Leave out the pictures and retype everything else in the records below exactly.

* * * * * * * * *

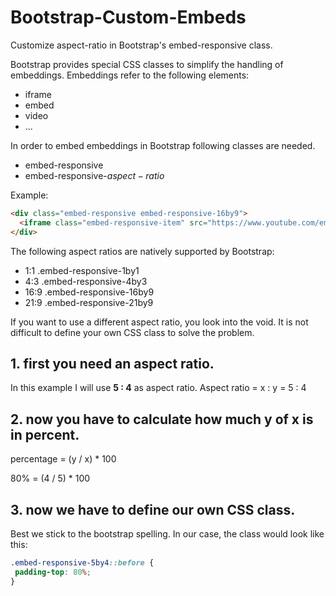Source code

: # Bootstrap-Custom-Embeds
Customize aspect-ratio in Bootstrap's embed-responsive class.

Bootstrap provides special CSS classes to simplify the handling of embeddings.
Embeddings refer to the following elements:

* iframe
* embed
* video
* ...

In order to embed embeddings in Bootstrap following classes are needed.

* embed-responsive
* embed-responsive-$aspect-ratio$

Example:
```html
<div class="embed-responsive embed-responsive-16by9">
  <iframe class="embed-responsive-item" src="https://www.youtube.com/embed/zpOULjyy-n8?rel=0=0" allowfullscreen></iframe>
</div>
```

The following aspect ratios are natively supported by Bootstrap:

* 1:1 .embed-responsive-1by1
* 4:3 .embed-responsive-4by3
* 16:9 .embed-responsive-16by9
* 21:9 .embed-responsive-21by9

If you want to use a different aspect ratio, you look into the void.
It is not difficult to define your own CSS class to solve the problem.

## 1. first you need an aspect ratio.

In this example I will use **5 : 4** as aspect ratio.
Aspect ratio = x : y = 5 : 4

## 2. now you have to calculate how much y of x is in percent.

percentage = (y / x) * 100

80% = (4 / 5) * 100

## 3. now we have to define our own CSS class.

Best we stick to the bootstrap spelling.
In our case, the class would look like this:

```css
.embed-responsive-5by4::before {
 padding-top: 80%;
}
```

* * * * * * * * *

## FINISHED EXERCISE
Source code

: # Bootstrap-Custom-Embeds
Customize aspect-ratio in Bootstrap's embed-responsive class.

Bootstrap provides special CSS classes to simplify the handling of embeddings.
Embeddings refer to the following elements:

* iframe
* embed
* video
* ...

In order to embed embeddings in Bootstrap following classes are needed.

* embed-responsive
* embed-responsive-$aspect-ratio$

Example:
```html
<div class="embed-responsive embed-responsive-16by9">
  <iframe class="embed-responsive-item" src="https://www.youtube.com/embed/zpOULjyy-n8?rel=0=0" allowfullscreen></iframe>
</div>
```

The following aspect ratios are natively supported by Bootstrap:

* 1:1 .embed-responsive-1by1
* 4:3 .embed-responsive-4by3
* 16:9 .embed-responsive-16by9
* 21:9 .embed-responsive-21by9

If you want to use a different aspect ratio, you look into the void.
It is not difficult to define your own CSS class to solve the problem.

## 1. first you need an aspect ratio.

In this example I will use **5 : 4** as aspect ratio.
Aspect ratio = x : y = 5 : 4

## 2. now you have to calculate how much y of x is in percent.

percentage = (y / x) * 100

80% = (4 / 5) * 100

## 3. now we have to define our own CSS class.

Best we stick to the bootstrap spelling.
In our case, the class would look like this:

```css
.embed-responsive-5by4::before {
 padding-top: 80%;
}
```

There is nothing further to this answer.